§ INPUT RECORDS:

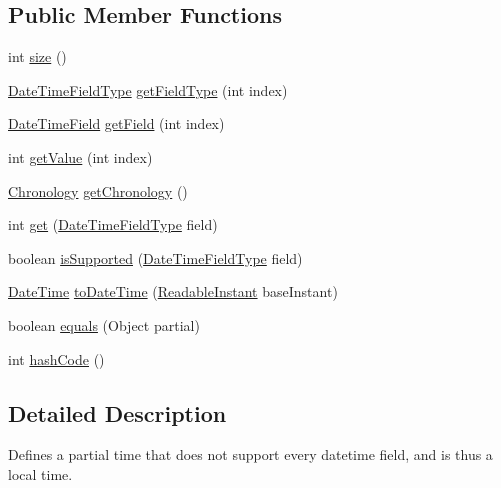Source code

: \subsection*{Public Member Functions}
\begin{DoxyCompactItemize}
\item 
int \hyperlink{interfaceorg_1_1joda_1_1time_1_1_readable_partial_a2cbc5753aa7a7e36ebba1d8460f2809a}{size} ()
\item 
\hyperlink{classorg_1_1joda_1_1time_1_1_date_time_field_type}{Date\-Time\-Field\-Type} \hyperlink{interfaceorg_1_1joda_1_1time_1_1_readable_partial_a58424535f13ec5537ca78530fbb0875e}{get\-Field\-Type} (int index)
\item 
\hyperlink{classorg_1_1joda_1_1time_1_1_date_time_field}{Date\-Time\-Field} \hyperlink{interfaceorg_1_1joda_1_1time_1_1_readable_partial_a8db95369818265f5329e475457d0f2cb}{get\-Field} (int index)
\item 
int \hyperlink{interfaceorg_1_1joda_1_1time_1_1_readable_partial_aabea09e9a9f08ae0e594b0be9a7ee145}{get\-Value} (int index)
\item 
\hyperlink{classorg_1_1joda_1_1time_1_1_chronology}{Chronology} \hyperlink{interfaceorg_1_1joda_1_1time_1_1_readable_partial_a1068597bc2697f6daddb744be48188e9}{get\-Chronology} ()
\item 
int \hyperlink{interfaceorg_1_1joda_1_1time_1_1_readable_partial_a5844c779ac1ebd81281466fe2d23547a}{get} (\hyperlink{classorg_1_1joda_1_1time_1_1_date_time_field_type}{Date\-Time\-Field\-Type} field)
\item 
boolean \hyperlink{interfaceorg_1_1joda_1_1time_1_1_readable_partial_ae7477788d24376e625e07248ce8c7655}{is\-Supported} (\hyperlink{classorg_1_1joda_1_1time_1_1_date_time_field_type}{Date\-Time\-Field\-Type} field)
\item 
\hyperlink{classorg_1_1joda_1_1time_1_1_date_time}{Date\-Time} \hyperlink{interfaceorg_1_1joda_1_1time_1_1_readable_partial_a874b3d628bd8c1f969cc9d24dc6c11fb}{to\-Date\-Time} (\hyperlink{interfaceorg_1_1joda_1_1time_1_1_readable_instant}{Readable\-Instant} base\-Instant)
\item 
boolean \hyperlink{interfaceorg_1_1joda_1_1time_1_1_readable_partial_acd6a5380355f598ee9213ca7969b9a19}{equals} (Object partial)
\item 
int \hyperlink{interfaceorg_1_1joda_1_1time_1_1_readable_partial_a9f82fe654ac3bbf2b1913188589ec31a}{hash\-Code} ()
\end{DoxyCompactItemize}


\subsection{Detailed Description}
Defines a partial time that does not support every datetime field, and is thus a local time.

§ WHAT NEEDS TO BE DONE:
Print the records again exactly, without the pictures.

§ EXERCISE ANSWER:
Source code

: \subsection*{Public Member Functions}
\begin{DoxyCompactItemize}
\item 
int \hyperlink{interfaceorg_1_1joda_1_1time_1_1_readable_partial_a2cbc5753aa7a7e36ebba1d8460f2809a}{size} ()
\item 
\hyperlink{classorg_1_1joda_1_1time_1_1_date_time_field_type}{Date\-Time\-Field\-Type} \hyperlink{interfaceorg_1_1joda_1_1time_1_1_readable_partial_a58424535f13ec5537ca78530fbb0875e}{get\-Field\-Type} (int index)
\item 
\hyperlink{classorg_1_1joda_1_1time_1_1_date_time_field}{Date\-Time\-Field} \hyperlink{interfaceorg_1_1joda_1_1time_1_1_readable_partial_a8db95369818265f5329e475457d0f2cb}{get\-Field} (int index)
\item 
int \hyperlink{interfaceorg_1_1joda_1_1time_1_1_readable_partial_aabea09e9a9f08ae0e594b0be9a7ee145}{get\-Value} (int index)
\item 
\hyperlink{classorg_1_1joda_1_1time_1_1_chronology}{Chronology} \hyperlink{interfaceorg_1_1joda_1_1time_1_1_readable_partial_a1068597bc2697f6daddb744be48188e9}{get\-Chronology} ()
\item 
int \hyperlink{interfaceorg_1_1joda_1_1time_1_1_readable_partial_a5844c779ac1ebd81281466fe2d23547a}{get} (\hyperlink{classorg_1_1joda_1_1time_1_1_date_time_field_type}{Date\-Time\-Field\-Type} field)
\item 
boolean \hyperlink{interfaceorg_1_1joda_1_1time_1_1_readable_partial_ae7477788d24376e625e07248ce8c7655}{is\-Supported} (\hyperlink{classorg_1_1joda_1_1time_1_1_date_time_field_type}{Date\-Time\-Field\-Type} field)
\item 
\hyperlink{classorg_1_1joda_1_1time_1_1_date_time}{Date\-Time} \hyperlink{interfaceorg_1_1joda_1_1time_1_1_readable_partial_a874b3d628bd8c1f969cc9d24dc6c11fb}{to\-Date\-Time} (\hyperlink{interfaceorg_1_1joda_1_1time_1_1_readable_instant}{Readable\-Instant} base\-Instant)
\item 
boolean \hyperlink{interfaceorg_1_1joda_1_1time_1_1_readable_partial_acd6a5380355f598ee9213ca7969b9a19}{equals} (Object partial)
\item 
int \hyperlink{interfaceorg_1_1joda_1_1time_1_1_readable_partial_a9f82fe654ac3bbf2b1913188589ec31a}{hash\-Code} ()
\end{DoxyCompactItemize}


\subsection{Detailed Description}
Defines a partial time that does not support every datetime field, and is thus a local time.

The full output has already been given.